On ne s’étonnera pas que Thomas nourrisse le fantasme de s’effacer de ce tableau étouffant mais une fuite est-elle vraiment possible ? Quel improbable ailleurs espérer dans un univers de toute part absurde ?

La nature elle-même, rêvée par le narrateur, n’offre qu’un refuge ambigu. « Autant il n’est plus possible de continuer à vivre dans ce contexte social, autant il est aussi difficile d’épouser la cause de la nature… », résume Vitaliano Trevisan.

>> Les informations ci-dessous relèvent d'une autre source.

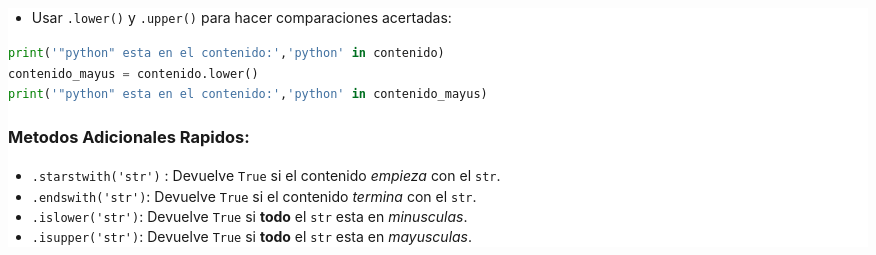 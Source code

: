 - Usar `.lower()` y `.upper()` para hacer comparaciones acertadas:
```python
print('"python" esta en el contenido:','python' in contenido)
contenido_mayus = contenido.lower()
print('"python" esta en el contenido:','python' in contenido_mayus)
```

### Metodos Adicionales Rapidos:

- `.starstwith('str')` : Devuelve `True` si el contenido _empieza_ con el `str`. 
- `.endswith('str')`: Devuelve `True` si el contenido _termina_ con el `str`.
-  `.islower('str')`: Devuelve `True` si **todo** el `str` esta en _minusculas_.
- `.isupper('str')`: Devuelve `True` si **todo** el `str` esta en _mayusculas_.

Doté d’un humour noir des plus incisifs, ce monologue aux singulières circonvolutions n’est pas sans parenté avec la prose de Thomas Bernhard ou de Samuel Beckett, deux des influences avouées de l’auteur. Car ce dernier revendique des emprunts littéraires multiples, au point d’insérer à la fin du roman une bibliographie fictive – qui correspond aux lectures de Thomas. On y trouve donc des romanciers, mais aussi des philosophes (comme Derrida), propres à nourrir les rêveries conceptuelles du héros. « Mes personnages sont complètement méta-textuels », constate Vitaliano Trevisan. « Cela ne me pose pas de problème de voler dans les écrits des autres ! » En revanche, l’écrivain professe peu d’intérêt pour ses contemporains en littérature, préférant cultiver une langue en volontaire décalage. « Je ne suis pas un homme d’école. Je suis plutôt un solitaire. » Une dernière caractéristique qu’il partagerait donc avec son personnage…

La comparaison s’arrête là. À la logorrhée verbale de Thomas s’oppose la parole mesurée, volontiers elliptique, de Vitaliano Trevisan. À sa hargne contre son milieu, répond l’affection de l’auteur pour sa ville natale, où il a lui aussi passé le plus clair de sa vie.

Reste que sa plongée dans une conscience perturbée est l’une des plus ambitieuses tentatives de prise de possession du réel venues récemment d’Italie. Bonne nouvelle : Verdier annonce pour les prochains mois un recueil de récits. À suivre.